UNC Center for Galapagos Studies and Universidad San Francisco de Quito researchers hosted workshops to teach participants how to assemble and annotate genomes de novo. The workshop required high-powered linux environments for participants from twelve institutions and six countries. ITS and SOM-IT collaborated to deliver resources on-time and cost-efficiently.
Between May 22-25, 2022, UNC Center for Galapagos Studies researchers Corbin Jones and Alan Jones, alongside Universidad San Francisco de Quito (USFQ) colleagues Maria de Lourdes Torres and Hugo Valdebenito, hosted the first of two workshops to teach participants how to assemble and annotate genomes de novo.
This workshop, held at North Carolina State University, was made possible by a $1.2m NSF grant awarded in May 2021 to better understand the genetic characteristics of grasses across Ecuador – including the Galapagos, and how the genes within these grasses allow them to respond to changing light environments. This work began with a seed grant from UNC Center for Galapagos Studies, with part of the project being conducted at the Galapagos Science Center.
The 30 students who participated needed a high-powered Ubuntu Linux environment and came to the workshop with a variety of IT support at their home institutions. Corbin Jones and Hemant Kelkar engaged with IT experts at Information Technology Services (ITS) and School of Medicine IT to provide the appropriate computing environment to the students.
Collaborators from ITS, including Chuck Crews, Bruce Messick, and John Godehn, and School of Medicine IT, including Ken Langley and Charles Thayer, met with Hemant on May 17 to better understand the resource needs and costs involved.
The team quickly decided to provide the Ubuntu Linux environments within the Google Cloud Platform (GCP). Each Linux system provided 16 CPUs, 104 GB RAM, and 500 GB of attached disk space to meet the computational need. Hemant Kelkar developed a custom Linux image with the tools needed for the class including R, conda, and jupyter. Final configuration and testing was completed just days prior to the start of the workshop with 30 identical custom Ubuntu Linux systems ready for student use.

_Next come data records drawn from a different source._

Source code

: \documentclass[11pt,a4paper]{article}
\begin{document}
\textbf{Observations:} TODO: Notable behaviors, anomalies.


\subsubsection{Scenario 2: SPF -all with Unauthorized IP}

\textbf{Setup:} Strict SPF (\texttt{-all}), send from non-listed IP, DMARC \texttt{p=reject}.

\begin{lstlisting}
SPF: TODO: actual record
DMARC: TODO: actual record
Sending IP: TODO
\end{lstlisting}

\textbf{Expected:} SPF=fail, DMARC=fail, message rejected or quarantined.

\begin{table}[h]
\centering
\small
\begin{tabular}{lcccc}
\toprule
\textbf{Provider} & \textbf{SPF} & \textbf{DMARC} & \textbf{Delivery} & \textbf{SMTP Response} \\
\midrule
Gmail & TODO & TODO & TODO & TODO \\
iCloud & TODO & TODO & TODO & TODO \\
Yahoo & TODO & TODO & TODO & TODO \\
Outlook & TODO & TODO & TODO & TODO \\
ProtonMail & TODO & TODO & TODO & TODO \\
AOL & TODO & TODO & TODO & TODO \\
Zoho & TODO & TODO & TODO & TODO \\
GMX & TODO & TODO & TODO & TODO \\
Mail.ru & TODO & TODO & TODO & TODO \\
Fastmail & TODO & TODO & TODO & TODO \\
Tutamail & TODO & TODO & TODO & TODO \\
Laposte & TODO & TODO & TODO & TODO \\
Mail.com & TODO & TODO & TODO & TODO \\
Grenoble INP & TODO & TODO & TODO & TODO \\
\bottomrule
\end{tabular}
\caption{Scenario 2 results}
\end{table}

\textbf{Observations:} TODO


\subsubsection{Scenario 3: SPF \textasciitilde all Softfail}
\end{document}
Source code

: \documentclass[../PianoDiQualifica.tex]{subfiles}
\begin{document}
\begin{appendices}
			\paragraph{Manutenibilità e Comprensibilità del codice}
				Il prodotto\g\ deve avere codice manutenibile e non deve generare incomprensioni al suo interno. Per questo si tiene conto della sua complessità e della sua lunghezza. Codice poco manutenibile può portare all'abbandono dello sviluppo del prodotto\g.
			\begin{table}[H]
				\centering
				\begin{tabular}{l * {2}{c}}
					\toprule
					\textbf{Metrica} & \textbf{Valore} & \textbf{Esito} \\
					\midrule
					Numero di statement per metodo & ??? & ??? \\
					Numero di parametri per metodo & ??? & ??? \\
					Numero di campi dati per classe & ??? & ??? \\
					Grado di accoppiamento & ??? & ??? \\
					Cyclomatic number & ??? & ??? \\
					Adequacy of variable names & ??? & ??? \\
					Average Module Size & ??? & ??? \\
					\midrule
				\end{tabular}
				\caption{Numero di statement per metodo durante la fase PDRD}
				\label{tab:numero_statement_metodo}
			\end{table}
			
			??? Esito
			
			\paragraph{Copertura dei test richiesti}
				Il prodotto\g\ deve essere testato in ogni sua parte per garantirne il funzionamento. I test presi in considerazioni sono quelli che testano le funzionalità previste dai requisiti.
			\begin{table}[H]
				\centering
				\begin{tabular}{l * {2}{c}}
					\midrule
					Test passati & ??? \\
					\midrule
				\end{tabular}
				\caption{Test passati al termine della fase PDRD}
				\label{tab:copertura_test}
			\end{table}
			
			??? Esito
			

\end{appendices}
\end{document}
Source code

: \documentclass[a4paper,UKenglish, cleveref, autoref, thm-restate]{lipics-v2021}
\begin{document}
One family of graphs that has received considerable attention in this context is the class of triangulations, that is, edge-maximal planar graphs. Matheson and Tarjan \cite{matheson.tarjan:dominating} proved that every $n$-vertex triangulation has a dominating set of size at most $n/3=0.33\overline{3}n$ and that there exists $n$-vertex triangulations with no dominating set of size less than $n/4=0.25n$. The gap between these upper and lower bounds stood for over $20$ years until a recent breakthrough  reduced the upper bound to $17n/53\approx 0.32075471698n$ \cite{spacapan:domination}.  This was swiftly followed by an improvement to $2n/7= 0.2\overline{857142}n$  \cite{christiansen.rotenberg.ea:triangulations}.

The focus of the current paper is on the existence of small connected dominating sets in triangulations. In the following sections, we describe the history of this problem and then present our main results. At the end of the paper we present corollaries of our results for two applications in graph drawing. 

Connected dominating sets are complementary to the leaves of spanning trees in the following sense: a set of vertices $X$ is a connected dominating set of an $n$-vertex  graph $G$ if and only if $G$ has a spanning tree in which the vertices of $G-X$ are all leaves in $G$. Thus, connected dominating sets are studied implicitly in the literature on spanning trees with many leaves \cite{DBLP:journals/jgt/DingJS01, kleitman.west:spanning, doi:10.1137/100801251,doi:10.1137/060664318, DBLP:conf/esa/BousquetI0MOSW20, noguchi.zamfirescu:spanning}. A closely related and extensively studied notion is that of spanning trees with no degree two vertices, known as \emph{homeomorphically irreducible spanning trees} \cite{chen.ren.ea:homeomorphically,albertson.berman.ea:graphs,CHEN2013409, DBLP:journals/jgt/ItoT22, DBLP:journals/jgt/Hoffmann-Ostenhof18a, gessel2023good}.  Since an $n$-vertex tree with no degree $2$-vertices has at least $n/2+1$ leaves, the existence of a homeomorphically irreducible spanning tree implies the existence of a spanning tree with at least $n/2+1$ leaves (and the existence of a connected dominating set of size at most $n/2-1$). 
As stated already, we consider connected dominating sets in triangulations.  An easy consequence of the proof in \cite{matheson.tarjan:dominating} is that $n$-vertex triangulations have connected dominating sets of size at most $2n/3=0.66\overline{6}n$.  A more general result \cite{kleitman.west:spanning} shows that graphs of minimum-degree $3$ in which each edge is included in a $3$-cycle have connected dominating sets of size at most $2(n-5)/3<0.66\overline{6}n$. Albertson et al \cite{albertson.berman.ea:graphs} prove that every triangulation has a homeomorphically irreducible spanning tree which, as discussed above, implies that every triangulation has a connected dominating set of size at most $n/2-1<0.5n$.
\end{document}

Charles Thayer attended the first day of the workshop to help students overcome any IT problems connected to the cloud-based Linux systems.
“Having Charles on-site was huge” and contributed to the program’s success, Corbin Jones said.
“I felt that the solution was perfect for our needs,” Kelkar said.
The team met at the conclusion of the workshop to discuss improvements for delivering this type of environment in the future.